WHAT THE TASK ASKS |
Could you return the lines below exactly, from the first line up to and including the line that holds "للطباعة متعددة الألوان</a>"?

Dataset items:
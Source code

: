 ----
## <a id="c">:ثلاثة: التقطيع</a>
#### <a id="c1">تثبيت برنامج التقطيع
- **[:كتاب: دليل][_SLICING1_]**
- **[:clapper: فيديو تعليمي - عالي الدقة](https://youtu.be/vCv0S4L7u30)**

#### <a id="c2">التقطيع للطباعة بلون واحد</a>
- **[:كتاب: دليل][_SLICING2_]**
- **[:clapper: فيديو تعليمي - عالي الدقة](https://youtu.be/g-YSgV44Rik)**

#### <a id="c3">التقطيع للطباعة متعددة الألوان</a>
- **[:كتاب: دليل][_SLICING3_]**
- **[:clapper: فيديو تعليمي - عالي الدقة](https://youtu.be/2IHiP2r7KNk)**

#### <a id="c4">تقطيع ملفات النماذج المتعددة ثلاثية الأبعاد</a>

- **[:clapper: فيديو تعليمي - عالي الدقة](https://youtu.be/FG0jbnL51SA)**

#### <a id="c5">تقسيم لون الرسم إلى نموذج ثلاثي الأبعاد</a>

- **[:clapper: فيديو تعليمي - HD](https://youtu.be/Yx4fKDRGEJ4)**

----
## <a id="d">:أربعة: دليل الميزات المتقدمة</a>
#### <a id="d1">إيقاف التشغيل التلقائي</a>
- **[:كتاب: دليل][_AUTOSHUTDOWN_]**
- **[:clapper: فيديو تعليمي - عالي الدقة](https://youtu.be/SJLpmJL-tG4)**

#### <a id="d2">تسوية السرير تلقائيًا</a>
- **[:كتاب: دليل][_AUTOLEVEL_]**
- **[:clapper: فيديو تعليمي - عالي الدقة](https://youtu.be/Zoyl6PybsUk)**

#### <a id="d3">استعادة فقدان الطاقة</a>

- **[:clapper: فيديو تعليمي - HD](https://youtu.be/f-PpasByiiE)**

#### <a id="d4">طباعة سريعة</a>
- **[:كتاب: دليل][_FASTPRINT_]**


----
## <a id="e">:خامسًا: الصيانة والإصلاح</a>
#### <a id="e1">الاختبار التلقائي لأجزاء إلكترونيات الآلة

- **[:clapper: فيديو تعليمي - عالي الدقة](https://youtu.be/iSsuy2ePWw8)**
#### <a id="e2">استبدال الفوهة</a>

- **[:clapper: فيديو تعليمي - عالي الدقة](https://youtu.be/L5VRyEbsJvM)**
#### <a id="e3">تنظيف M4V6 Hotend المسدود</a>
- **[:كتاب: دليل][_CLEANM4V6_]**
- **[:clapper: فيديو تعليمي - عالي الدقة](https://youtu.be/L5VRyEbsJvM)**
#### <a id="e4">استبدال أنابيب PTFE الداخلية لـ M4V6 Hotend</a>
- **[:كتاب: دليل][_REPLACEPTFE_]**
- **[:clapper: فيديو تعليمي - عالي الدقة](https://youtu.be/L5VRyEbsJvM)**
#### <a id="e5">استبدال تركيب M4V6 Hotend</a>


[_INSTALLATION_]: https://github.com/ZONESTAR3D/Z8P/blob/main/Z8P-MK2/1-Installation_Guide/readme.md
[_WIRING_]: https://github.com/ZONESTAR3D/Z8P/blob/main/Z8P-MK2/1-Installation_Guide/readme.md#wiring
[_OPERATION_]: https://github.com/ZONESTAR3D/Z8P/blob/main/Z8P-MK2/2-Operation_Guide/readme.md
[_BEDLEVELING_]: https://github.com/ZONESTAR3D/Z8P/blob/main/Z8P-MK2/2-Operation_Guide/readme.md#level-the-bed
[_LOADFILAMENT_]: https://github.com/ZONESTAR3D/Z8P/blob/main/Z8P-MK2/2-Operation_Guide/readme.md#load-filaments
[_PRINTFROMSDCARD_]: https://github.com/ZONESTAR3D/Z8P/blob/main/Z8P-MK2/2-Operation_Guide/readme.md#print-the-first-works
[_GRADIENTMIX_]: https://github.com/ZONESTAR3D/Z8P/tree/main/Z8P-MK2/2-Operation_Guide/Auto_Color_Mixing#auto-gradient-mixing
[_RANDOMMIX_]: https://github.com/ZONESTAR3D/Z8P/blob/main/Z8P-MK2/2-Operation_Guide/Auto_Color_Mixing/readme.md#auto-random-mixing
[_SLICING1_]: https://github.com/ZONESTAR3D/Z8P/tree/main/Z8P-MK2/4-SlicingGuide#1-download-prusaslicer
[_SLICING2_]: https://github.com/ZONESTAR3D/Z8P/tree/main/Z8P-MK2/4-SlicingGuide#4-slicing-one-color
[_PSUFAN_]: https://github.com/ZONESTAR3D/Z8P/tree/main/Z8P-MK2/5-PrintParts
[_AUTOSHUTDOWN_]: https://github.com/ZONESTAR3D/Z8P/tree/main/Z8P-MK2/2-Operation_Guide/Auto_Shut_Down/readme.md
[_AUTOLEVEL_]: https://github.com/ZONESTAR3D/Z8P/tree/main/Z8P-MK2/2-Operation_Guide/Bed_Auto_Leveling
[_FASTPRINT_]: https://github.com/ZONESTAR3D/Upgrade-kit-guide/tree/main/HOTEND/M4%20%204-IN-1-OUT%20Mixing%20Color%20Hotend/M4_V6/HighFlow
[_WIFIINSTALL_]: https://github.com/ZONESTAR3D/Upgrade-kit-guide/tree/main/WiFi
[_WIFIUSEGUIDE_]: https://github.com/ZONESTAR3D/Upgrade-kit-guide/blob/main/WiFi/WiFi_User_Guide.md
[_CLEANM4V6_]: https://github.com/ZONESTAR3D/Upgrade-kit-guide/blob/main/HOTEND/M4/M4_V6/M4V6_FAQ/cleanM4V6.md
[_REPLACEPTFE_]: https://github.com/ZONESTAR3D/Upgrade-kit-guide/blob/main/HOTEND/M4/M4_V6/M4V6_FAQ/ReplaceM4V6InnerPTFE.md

RESULT |
Source code

: ----
## <a id="c">:ثلاثة: التقطيع</a>
#### <a id="c1">تثبيت برنامج التقطيع
- **[:كتاب: دليل][_SLICING1_]**
- **[:clapper: فيديو تعليمي - عالي الدقة](https://youtu.be/vCv0S4L7u30)**

#### <a id="c2">التقطيع للطباعة بلون واحد</a>
- **[:كتاب: دليل][_SLICING2_]**
- **[:clapper: فيديو تعليمي - عالي الدقة](https://youtu.be/g-YSgV44Rik)**

#### <a id="c3">التقطيع للطباعة متعددة الألوان</a>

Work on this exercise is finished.